NIH Workshop on the Role of Generalist and Institutional Repositories to Enhance Data Discoverability and Reuse

UPDATE: On July 16, 2020, the workshop co-chairs and participating generalist repositories published a generalist repository comparison chart.

The Office of Data Science Strategy at the National Institutes of Health (NIH) and the National Library of Medicine hosted a workshop on the Role of Generalist Repositories to Enhance Data Discoverability and Reuse on Feb. 11–12, 2020. The workshop was held at the Lister Hill Auditorium on the NIH main campus in Bethesda, MD, and a workshop summary is available.

The primary goals of the workshop were to:

  • Learn how generalist repositories see themselves in the larger biomedical data repository landscape.
  • Understand how institutional data repositories are creating suites of solutions for their researchers and how they see generalist repositories fitting into this landscape.
  • Consider desired characteristics of data repositories and how they relate to institutional expectations of data storage and preservation solutions.
  • Explore adoption of common infrastructure, standards, and federated search solutions to enable greater discoverability of NIH research data across federated data repositories.
  • Address the role of data curators in ensuring that data and metadata are sufficiently well curated to enhance discovery and enable reuse.
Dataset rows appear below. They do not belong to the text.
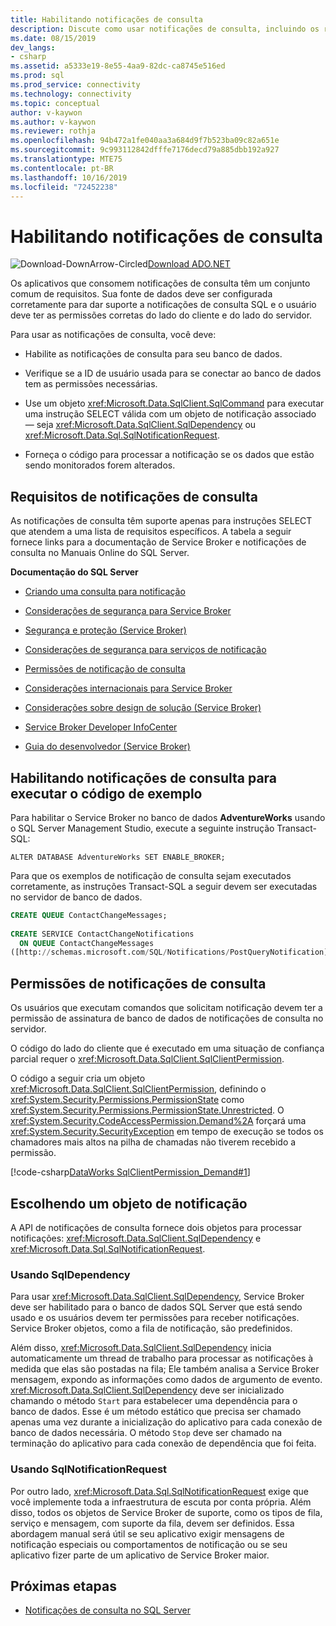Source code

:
 ```yaml
---
title: Habilitando notificações de consulta
description: Discute como usar notificações de consulta, incluindo os requisitos para habilitá-las e usá-las.
ms.date: 08/15/2019
dev_langs:
- csharp
ms.assetid: a5333e19-8e55-4aa9-82dc-ca8745e516ed
ms.prod: sql
ms.prod_service: connectivity
ms.technology: connectivity
ms.topic: conceptual
author: v-kaywon
ms.author: v-kaywon
ms.reviewer: rothja
ms.openlocfilehash: 94b472a1fe040aa3a684d9f7b523ba09c82a651e
ms.sourcegitcommit: 9c993112842dfffe7176decd79a885dbb192a927
ms.translationtype: MTE75
ms.contentlocale: pt-BR
ms.lasthandoff: 10/16/2019
ms.locfileid: "72452238"
---
```

# <a name="enabling-query-notifications"></a>Habilitando notificações de consulta

![Download-DownArrow-Circled](../../../ssdt/media/download.png)[Download ADO.NET](../../sql-connection-libraries.md#anchor-20-drivers-relational-access)

Os aplicativos que consomem notificações de consulta têm um conjunto comum de requisitos. Sua fonte de dados deve ser configurada corretamente para dar suporte a notificações de consulta SQL e o usuário deve ter as permissões corretas do lado do cliente e do lado do servidor.  
  
Para usar as notificações de consulta, você deve:  
  
- Habilite as notificações de consulta para seu banco de dados.  
  
- Verifique se a ID de usuário usada para se conectar ao banco de dados tem as permissões necessárias.  
  
- Use um objeto <xref:Microsoft.Data.SqlClient.SqlCommand> para executar uma instrução SELECT válida com um objeto de notificação associado — seja <xref:Microsoft.Data.SqlClient.SqlDependency> ou <xref:Microsoft.Data.Sql.SqlNotificationRequest>.  
  
- Forneça o código para processar a notificação se os dados que estão sendo monitorados forem alterados.  
  
## <a name="query-notifications-requirements"></a>Requisitos de notificações de consulta  
As notificações de consulta têm suporte apenas para instruções SELECT que atendem a uma lista de requisitos específicos. A tabela a seguir fornece links para a documentação de Service Broker e notificações de consulta no Manuais Online do SQL Server.  
  
**Documentação do SQL Server**  
  
- [Criando uma consulta para notificação](https://docs.microsoft.com/previous-versions/sql/sql-server-2008-r2/ms181122(v=sql.105))  
  
- [Considerações de segurança para Service Broker](https://docs.microsoft.com/previous-versions/sql/sql-server-2005/ms166059(v=sql.90))  
  
- [Segurança e proteção (Service Broker)](https://docs.microsoft.com/previous-versions/sql/sql-server-2008-r2/bb522911(v=sql.105))  
  
- [Considerações de segurança para serviços de notificação](https://docs.microsoft.com/previous-versions/sql/sql-server-2005/ms172604(v=sql.90))  
  
- [Permissões de notificação de consulta](https://docs.microsoft.com/previous-versions/sql/sql-server-2008-r2/ms188311(v=sql.105))  
  
- [Considerações internacionais para Service Broker](https://docs.microsoft.com/previous-versions/sql/sql-server-2005/ms166028(v=sql.90))  
  
- [Considerações sobre design de solução (Service Broker)](https://docs.microsoft.com/previous-versions/sql/sql-server-2008-r2/bb522899(v=sql.105))  
  
- [Service Broker Developer InfoCenter](https://docs.microsoft.com/previous-versions/sql/sql-server-2008-r2/ms166100(v=sql.105))  
  
- [Guia do desenvolvedor (Service Broker)](https://docs.microsoft.com/previous-versions/sql/sql-server-2008-r2/bb522908(v=sql.105))  
  
## <a name="enabling-query-notifications-to-run-sample-code"></a>Habilitando notificações de consulta para executar o código de exemplo  
Para habilitar o Service Broker no banco de dados **AdventureWorks** usando o SQL Server Management Studio, execute a seguinte instrução Transact-SQL:  
  
`ALTER DATABASE AdventureWorks SET ENABLE_BROKER;`  
  
Para que os exemplos de notificação de consulta sejam executados corretamente, as instruções Transact-SQL a seguir devem ser executadas no servidor de banco de dados.  
  
```sql
CREATE QUEUE ContactChangeMessages;  
  
CREATE SERVICE ContactChangeNotifications  
  ON QUEUE ContactChangeMessages  
([http://schemas.microsoft.com/SQL/Notifications/PostQueryNotification]);  
```  
  
## <a name="query-notifications-permissions"></a>Permissões de notificações de consulta  
Os usuários que executam comandos que solicitam notificação devem ter a permissão de assinatura de banco de dados de notificações de consulta no servidor.  
  
O código do lado do cliente que é executado em uma situação de confiança parcial requer o <xref:Microsoft.Data.SqlClient.SqlClientPermission>.  
  
O código a seguir cria um objeto <xref:Microsoft.Data.SqlClient.SqlClientPermission>, definindo o <xref:System.Security.Permissions.PermissionState> como <xref:System.Security.Permissions.PermissionState.Unrestricted>. O <xref:System.Security.CodeAccessPermission.Demand%2A> forçará uma <xref:System.Security.SecurityException> em tempo de execução se todos os chamadores mais altos na pilha de chamadas não tiverem recebido a permissão.  
  
[!code-csharp[DataWorks SqlClientPermission_Demand#1](~/../sqlclient/doc/samples/SqlClientPermission_Demand.cs#1)]
  
## <a name="choosing-a-notification-object"></a>Escolhendo um objeto de notificação  
A API de notificações de consulta fornece dois objetos para processar notificações: <xref:Microsoft.Data.SqlClient.SqlDependency> e <xref:Microsoft.Data.Sql.SqlNotificationRequest>.
  
### <a name="using-sqldependency"></a>Usando SqlDependency  
Para usar <xref:Microsoft.Data.SqlClient.SqlDependency>, Service Broker deve ser habilitado para o banco de dados SQL Server que está sendo usado e os usuários devem ter permissões para receber notificações. Service Broker objetos, como a fila de notificação, são predefinidos.  
  
Além disso, <xref:Microsoft.Data.SqlClient.SqlDependency> inicia automaticamente um thread de trabalho para processar as notificações à medida que elas são postadas na fila; Ele também analisa a Service Broker mensagem, expondo as informações como dados de argumento de evento. <xref:Microsoft.Data.SqlClient.SqlDependency> deve ser inicializado chamando o método `Start` para estabelecer uma dependência para o banco de dados. Esse é um método estático que precisa ser chamado apenas uma vez durante a inicialização do aplicativo para cada conexão de banco de dados necessária. O método `Stop` deve ser chamado na terminação do aplicativo para cada conexão de dependência que foi feita.  
  
### <a name="using-sqlnotificationrequest"></a>Usando SqlNotificationRequest  
Por outro lado, <xref:Microsoft.Data.Sql.SqlNotificationRequest> exige que você implemente toda a infraestrutura de escuta por conta própria. Além disso, todos os objetos de Service Broker de suporte, como os tipos de fila, serviço e mensagem, com suporte da fila, devem ser definidos. Essa abordagem manual será útil se seu aplicativo exigir mensagens de notificação especiais ou comportamentos de notificação ou se seu aplicativo fizer parte de um aplicativo de Service Broker maior.  
  
## <a name="next-steps"></a>Próximas etapas
- [Notificações de consulta no SQL Server](query-notifications-sql-server.md)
Recordings are available for each day of the workshop (Day 1 and Day 2). Available presentations are accessible by clicking the name of the presentation in the agenda below.


February 11, 2020

9:00 a.m. – 9:30 a.m.

Setting the Stage
Patricia Flatley Brennan, National Library of Medicine


Maryann Martone, University of California, San Diego, Workshop Co-Chair
Shelley Stall, American Geophysical Union, Workshop Co-Chair
9:30 a.m. – 10:15 a.m. Keynote Address
A Blueprint for the Research Data Landscape
Sayeed Choudhury, Johns Hopkins University
10:15 a.m. – 11:45 a.m. Session 1: Introducing the Generalist and Institutional Repository Landscape
This session will give a quick introduction to multiple generalist repositories to help set a common understanding of how they operate and so on. Each speaker will be given a chance to introduce their platform and describe certain characteristics.

Vivli: A Global Clinical Trial Data Sharing Platform
Ida Sim, Vivli

Mendeley Data: Enhancing Data Discovery, Sharing, and Reuse
Anita de Waard, Elsevier

Building Policy-Compliant Infrastructure for Research Data
Mark Hahnel, Figshare

Community-Minded Data Publishing at Dryad
Daniella Lowenberg, California Digital Library

Zenodo: Specialists Welcome!
Tim Smith, CERN

Dataverse: A Software, a Community, a Network of Repositories
Mercè Crosas, Harvard Dataverse

11:45 a.m. – 1:00 p.m. Lunch
1:00 p.m. – 2:00 p.m. Session 2: Enabling Data Discovery
Given such a complicated repository landscape with data sets potentially located in any one of thousands of existing repositories—often with little metadata—discovering data sets can be difficult. Although users may know of relevant subject-specific repositories, the discoverability challenge is compounded when data sets are located in generalist or institutional repositories where a user might not think to look. This session will explore techniques for enabling discovery of data in generalist and institutional repositories, including the development of a common metadata model for data, expert curation to enhance metadata, and linking of digital research objects through identifiers.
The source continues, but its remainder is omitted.